The Access anti-HAV IgM reagents are provided in liquid ready-to-use format designed for optimal performance on the Beckman Coulter DxI 9000 Access Immunoassay Analyzer only. Each reagent kit contains two reagent packs. The Access anti-HAV IgM Calibrator kit contains one vial, and the Access anti-HAV IgM QC kit contains three vials each of anti-HAV IgM positive control and anti-HAV IgM negative control. Other items needed to run the assay include Lumi-Phos PRO (chemiluminescent substrate) and UniCel DxI Wash Buffer II.

Intended Use

The Access anti-HAV IgM assay is a paramagnetic particle, chemiluminescent immunoassay for the in vitro qualitative detection of IgM antibodies to hepatitis A virus (anti-HAV IgM) in human pediatric (2 through 21 years) and adult serum and serum separator tubes or plasma [lithium heparin, lithium heparin separator tubes, dipotassium (K2) EDTA, and tripotassium (K3) EDTA using the DxI 9000 Access Immunoassay Analyzer. The Access anti-HAV IgM assay results may be used as an aid in the laboratory diagnosis of acute or recent hepatitis A virus (HAV) infection in individuals with signs and symptoms of hepatitis A virus, when used in conjunction with other serological and clinical information.

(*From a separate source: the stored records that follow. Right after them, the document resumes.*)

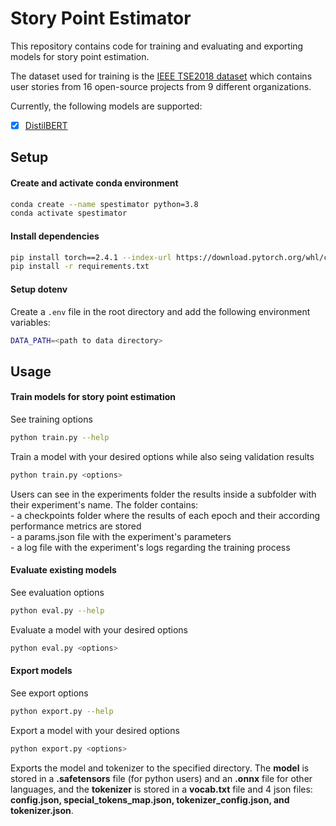 # Story Point Estimator

This repository contains code for training and evaluating and exporting models for story point estimation.

The dataset used for training is the [IEEE TSE2018 dataset](https://github.com/jai2shukla/JIRA-Estimation-Prediction/tree/master/storypoint/IEEE%20TSE2018/dataset) which contains user stories from 16 open-source projects from 9 different organizations.


Currently, the following models are supported:
- [x] [DistilBERT](https://arxiv.org/abs/1910.01108)


## Setup

#### Create and activate conda environment

```bash
conda create --name spestimator python=3.8
conda activate spestimator
```

#### Install dependencies

```bash
pip install torch==2.4.1 --index-url https://download.pytorch.org/whl/cu124
pip install -r requirements.txt
```

#### Setup dotenv

Create a `.env` file in the root directory and add the following environment variables:

```bash
DATA_PATH=<path to data directory>
```


## Usage

#### Train models for story point estimation

See training options

```bash
python train.py --help
```

Train a model with your desired options while also seing validation results

```bash
python train.py <options>
```

Users can see in the experiments folder the results inside a subfolder with their experiment's name. The folder contains: <br>
        - a checkpoints folder where the results of each epoch and their according performance metrics are stored <br>
        - a params.json file with the experiment's parameters <br>
        - a log file with the experiment's logs regarding the training process <br>


#### Evaluate existing models

See evaluation options

```bash
python eval.py --help
```

Evaluate a model with your desired options

```bash
python eval.py <options>
```


#### Export models

See export options

```bash
python export.py --help
```

Export a model with your desired options

```bash
python export.py <options>
```

Exports the model and tokenizer to the specified directory. The <b>model</b> is stored in a <b>.safetensors</b> file (for python users) and an <b>.onnx</b> file for other languages, and the <b>tokenizer</b> is stored in a <b>vocab.txt</b> file and 4 json files: <b>config.json, special_tokens_map.json, tokenizer_config.json, and tokenizer.json</b>.
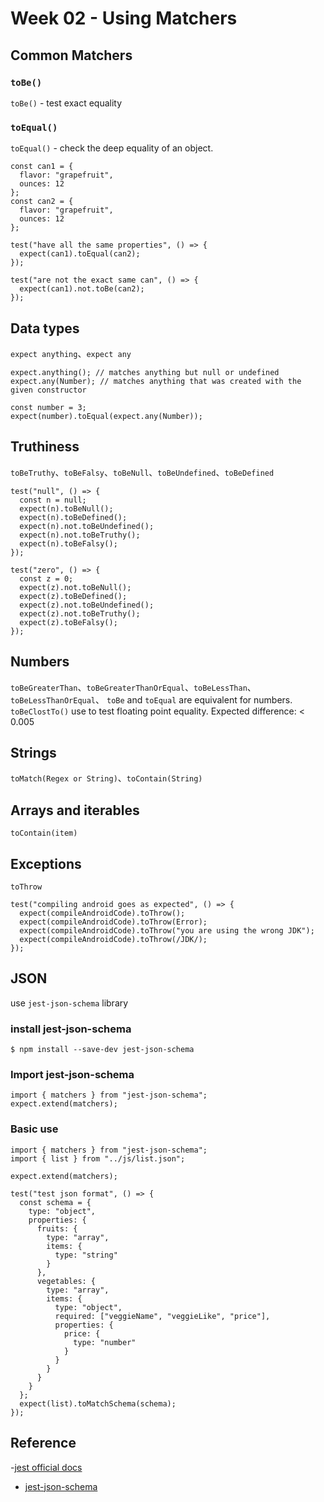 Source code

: # Week 02 - Using Matchers

## Common Matchers

### `toBe()`

`toBe()` - test exact equality

### `toEqual()`

`toEqual()` - check the deep equality of an object.

```javascript=
const can1 = {
  flavor: "grapefruit",
  ounces: 12
};
const can2 = {
  flavor: "grapefruit",
  ounces: 12
};

test("have all the same properties", () => {
  expect(can1).toEqual(can2);
});

test("are not the exact same can", () => {
  expect(can1).not.toBe(can2);
});
```

## Data types

`expect anything`、`expect any`

```javascript=
expect.anything(); // matches anything but null or undefined
expect.any(Number); // matches anything that was created with the given constructor
```

```javascript=
const number = 3;
expect(number).toEqual(expect.any(Number));
```

## Truthiness

`toBeTruthy`、`toBeFalsy`、`toBeNull`、`toBeUndefined`、`toBeDefined`

```javascript=
test("null", () => {
  const n = null;
  expect(n).toBeNull();
  expect(n).toBeDefined();
  expect(n).not.toBeUndefined();
  expect(n).not.toBeTruthy();
  expect(n).toBeFalsy();
});

test("zero", () => {
  const z = 0;
  expect(z).not.toBeNull();
  expect(z).toBeDefined();
  expect(z).not.toBeUndefined();
  expect(z).not.toBeTruthy();
  expect(z).toBeFalsy();
});
```

## Numbers

`toBeGreaterThan`、`toBeGreaterThanOrEqual`、`toBeLessThan`、`toBeLessThanOrEqual`、
`toBe` and `toEqual` are equivalent for numbers.
`toBeClostTo()` use to test floating point equality. Expected difference: < 0.005

## Strings

`toMatch(Regex or String)`、`toContain(String)`

## Arrays and iterables

`toContain(item)`

## Exceptions

`toThrow`

```javascript=
test("compiling android goes as expected", () => {
  expect(compileAndroidCode).toThrow();
  expect(compileAndroidCode).toThrow(Error);
  expect(compileAndroidCode).toThrow("you are using the wrong JDK");
  expect(compileAndroidCode).toThrow(/JDK/);
});
```

## JSON

use `jest-json-schema` library

### install jest-json-schema

```bash=
$ npm install --save-dev jest-json-schema
```

### Import jest-json-schema

```javascript=
import { matchers } from "jest-json-schema";
expect.extend(matchers);
```

### Basic use

```javascript=
import { matchers } from "jest-json-schema";
import { list } from "../js/list.json";

expect.extend(matchers);

test("test json format", () => {
  const schema = {
    type: "object",
    properties: {
      fruits: {
        type: "array",
        items: {
          type: "string"
        }
      },
      vegetables: {
        type: "array",
        items: {
          type: "object",
          required: ["veggieName", "veggieLike", "price"],
          properties: {
            price: {
              type: "number"
            }
          }
        }
      }
    }
  };
  expect(list).toMatchSchema(schema);
});
```

## Reference

-[jest official docs](https://jestjs.io/docs/en/using-matchers)

- [jest-json-schema](https://www.npmjs.com/package/jest-json-schema)
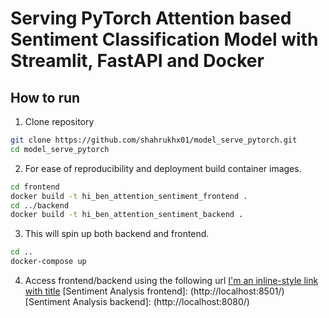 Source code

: # Serving PyTorch Attention based Sentiment Classification Model with Streamlit, FastAPI and Docker

## How to run
1. Clone repository
```bash
git clone https://github.com/shahrukhx01/model_serve_pytorch.git
cd model_serve_pytorch
```
2. For ease of reproducibility and deployment build container images.
```bash
cd frontend
docker build -t hi_ben_attention_sentiment_frontend .
cd ../backend
docker build -t hi_ben_attention_sentiment_backend .
```
3. This will spin up both backend and frontend.
```bash
cd ..
docker-compose up
```
4. Access frontend/backend using the following url
[I'm an inline-style link with title](https://www.google.com "Google's Homepage")
[Sentiment Analysis frontend]: (http://localhost:8501/)
[Sentiment Analysis backend]: (http://localhost:8080/)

This assay is not intended for use for screening donors of blood or blood products or human cells, tissues, or cellular or tissue-based products (HCT/Ps).

Substantial Equivalence Information

The Access anti-HAV IgM and Abbott ARCHITECT HAVAB-M reagents employ prepackaged reagents for use on automated test systems. A comparison of the key device features, including similarities and differences of these assays, is shown in the following table.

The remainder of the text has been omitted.